I say "they" not to be politically correct - we didn't get to personal pronouns until later - but the pharmacy tech that joined the call was trying to tell me how to fix the issue. I said again - fourth time here - that the Doctors office was doing that, I was complaining about customer service.  I should have been notified - and my Doctor should have been notified.  In writing.  That's when the pharmacy tech - female - called my doctor HE.  I about had a cow. Here's three women - my guess on voice for the other two- on the phone and one presumes my doctor is MALE.  I chewed her out and told her in this day and age she should not presume to gender label my doctor, who is indeed FEMALE.  But they should have just said my Doctor.  Remember, all this is being recorded.  So one more go through my complaint, issue forwarded up the chain through Ambetter and the pharmacy, and ten minutes later I get started on the chemo.  An hour and a half has passed since I arrived.  The operator at the phone back actually did a good job, asking for my Doctors name and FAX number.  I tried explaining I don't FAX with my Doctor, that's outmoded technology.  I call, text, and email my Doctor, but I don't FAX.  I do pass along her phone number, she can ask for the FAX.  And bless her heart, she offers up the direct line to the phone bank at Ambetter.  Wow.  Now I can call all the time!  Look out!  Let's not make this NORMAL. 

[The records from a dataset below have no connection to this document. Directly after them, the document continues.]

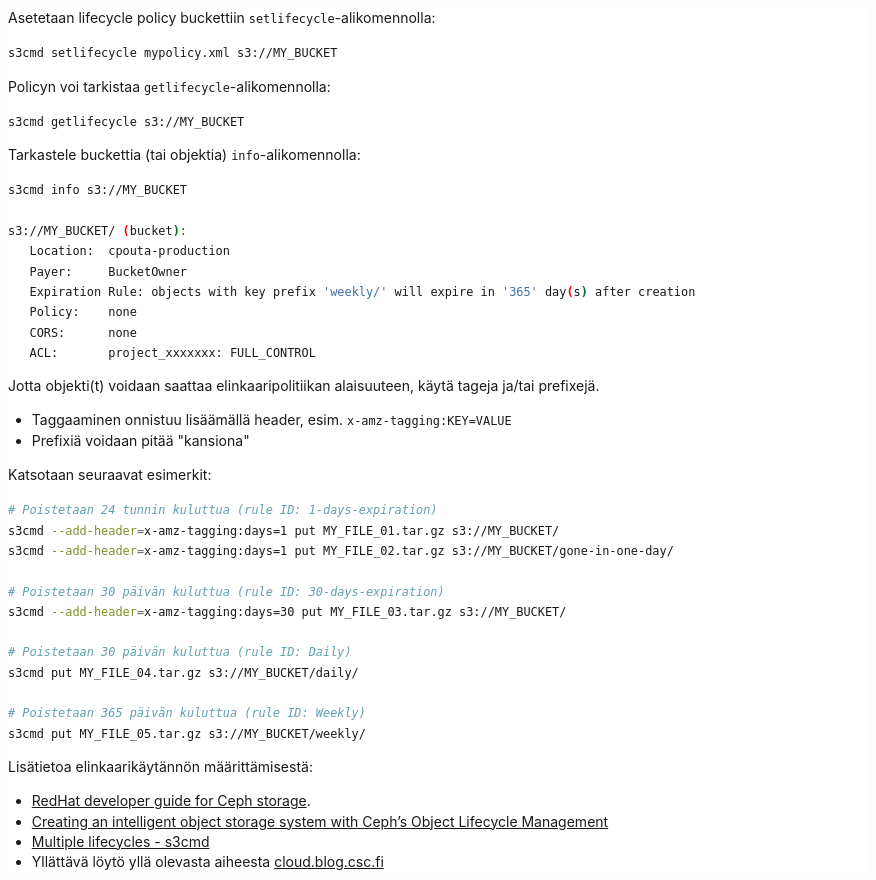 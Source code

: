 Asetetaan lifecycle policy buckettiin `setlifecycle`-alikomennolla:

```bash
s3cmd setlifecycle mypolicy.xml s3://MY_BUCKET
```

Policyn voi tarkistaa `getlifecycle`-alikomennolla:

```bash
s3cmd getlifecycle s3://MY_BUCKET
```

Tarkastele buckettia (tai objektia) `info`-alikomennolla:

```bash
s3cmd info s3://MY_BUCKET

s3://MY_BUCKET/ (bucket):
   Location:  cpouta-production
   Payer:     BucketOwner
   Expiration Rule: objects with key prefix 'weekly/' will expire in '365' day(s) after creation
   Policy:    none
   CORS:      none
   ACL:       project_xxxxxxx: FULL_CONTROL
```

Jotta objekti(t) voidaan saattaa elinkaaripolitiikan alaisuuteen, käytä tageja ja/tai prefixejä.

* Taggaaminen onnistuu lisäämällä header, esim. `x-amz-tagging:KEY=VALUE`
* Prefixiä voidaan pitää "kansiona"

Katsotaan seuraavat esimerkit:

```bash
# Poistetaan 24 tunnin kuluttua (rule ID: 1-days-expiration)
s3cmd --add-header=x-amz-tagging:days=1 put MY_FILE_01.tar.gz s3://MY_BUCKET/
s3cmd --add-header=x-amz-tagging:days=1 put MY_FILE_02.tar.gz s3://MY_BUCKET/gone-in-one-day/

# Poistetaan 30 päivän kuluttua (rule ID: 30-days-expiration)
s3cmd --add-header=x-amz-tagging:days=30 put MY_FILE_03.tar.gz s3://MY_BUCKET/

# Poistetaan 30 päivän kuluttua (rule ID: Daily)
s3cmd put MY_FILE_04.tar.gz s3://MY_BUCKET/daily/

# Poistetaan 365 päivän kuluttua (rule ID: Weekly)
s3cmd put MY_FILE_05.tar.gz s3://MY_BUCKET/weekly/
```

Lisätietoa elinkaarikäytännön määrittämisestä:

* [RedHat developer guide for Ceph storage](https://access.redhat.com/documentation/en-us/red_hat_ceph_storage/3/html-single/developer_guide/index#s3-api-bucket-lifecycle).
* [Creating an intelligent object storage system with Ceph’s Object Lifecycle Management](https://shopnpaz.medium.com/creating-an-intelligent-object-storage-system-with-cephs-object-lifecycle-management-112e2e46d490)
* [Multiple lifecycles - s3cmd](https://stackoverflow.com/questions/49615977/multiple-lifecycles-s3cmd)
* Yllättävä löytö yllä olevasta aiheesta [cloud.blog.csc.fi](http://cloud.blog.csc.fi/2019/02/cpouta-cloud-object-storage-service-has.html)
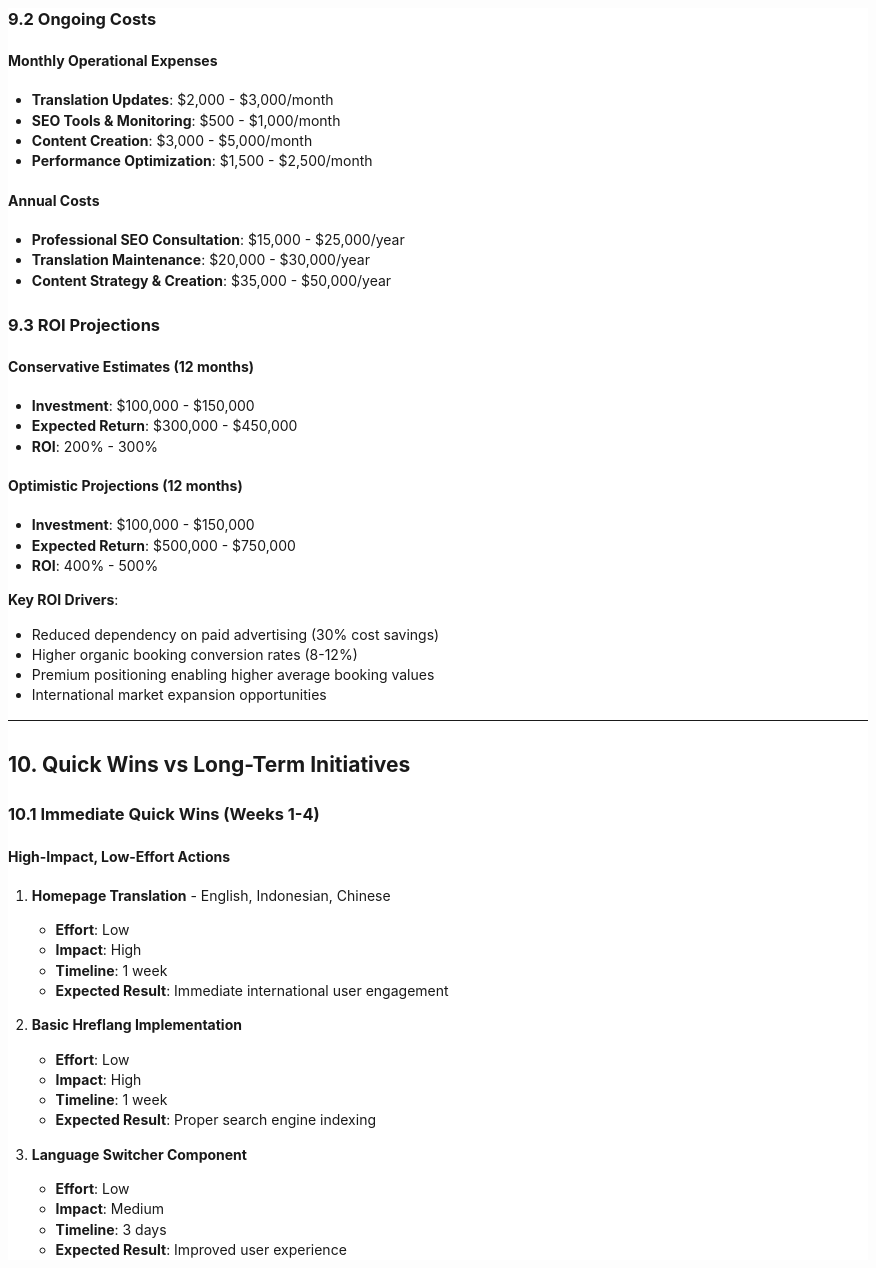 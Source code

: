 ### 9.2 Ongoing Costs

#### Monthly Operational Expenses
- **Translation Updates**: $2,000 - $3,000/month
- **SEO Tools & Monitoring**: $500 - $1,000/month
- **Content Creation**: $3,000 - $5,000/month
- **Performance Optimization**: $1,500 - $2,500/month

#### Annual Costs
- **Professional SEO Consultation**: $15,000 - $25,000/year
- **Translation Maintenance**: $20,000 - $30,000/year
- **Content Strategy & Creation**: $35,000 - $50,000/year

### 9.3 ROI Projections

#### Conservative Estimates (12 months)
- **Investment**: $100,000 - $150,000
- **Expected Return**: $300,000 - $450,000
- **ROI**: 200% - 300%

#### Optimistic Projections (12 months)
- **Investment**: $100,000 - $150,000
- **Expected Return**: $500,000 - $750,000
- **ROI**: 400% - 500%

**Key ROI Drivers**:
- Reduced dependency on paid advertising (30% cost savings)
- Higher organic booking conversion rates (8-12%)
- Premium positioning enabling higher average booking values
- International market expansion opportunities

---

## 10. Quick Wins vs Long-Term Initiatives

### 10.1 Immediate Quick Wins (Weeks 1-4)

#### High-Impact, Low-Effort Actions
1. **Homepage Translation** - English, Indonesian, Chinese
   - **Effort**: Low
   - **Impact**: High  
   - **Timeline**: 1 week
   - **Expected Result**: Immediate international user engagement

2. **Basic Hreflang Implementation**
   - **Effort**: Low
   - **Impact**: High
   - **Timeline**: 1 week
   - **Expected Result**: Proper search engine indexing

3. **Language Switcher Component**
   - **Effort**: Low
   - **Impact**: Medium
   - **Timeline**: 3 days
   - **Expected Result**: Improved user experience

Oddly when they take my blood pressure it's a bit lower than normal.  Perhaps I need to rant more often?  My heart rate is up 10 bpm, probably for all the loud talking and hand gesturing.  Red blood cells seem to be going down but otherwise blood work looks normal. The NEW normal.  Of course, I have no idea what the old normal is, they didn't start sticking me regularly with needles until I was sick.  

I later take to social media to complain about Ambetter's lack of customer service, but I don't mention there that I have cancer so it's hard to whine too loud about the lunacy of it.  Perhaps they should approve the PLAN of  # number of chemo treatments followed by a CT, but no, they want to deny each drug and test individually. 

So on to the seven meds.  Seven?  Eight.  Pills are Pepcid. Benadryl. Tylenol. IVs and push are Steroid.  Steroid. Nausea drug. Chemo Drug one.  Chemo Drug two.  Still a mix up over the Pepcid by mouth - they have IV but not pill.  I'd rather take a pill over an extra 30-45 minutes IV, so we wait for pharmacy to send it later with the chemo drugs.

As usual the 50 mg of Benadryl and the steroids and who knows what else gives me a couple hours of a nice nap.  And then home for an early snooze after eating a Whatburger I grabbed on the way.  Almost 8 PM,  about time for bed on chemo day.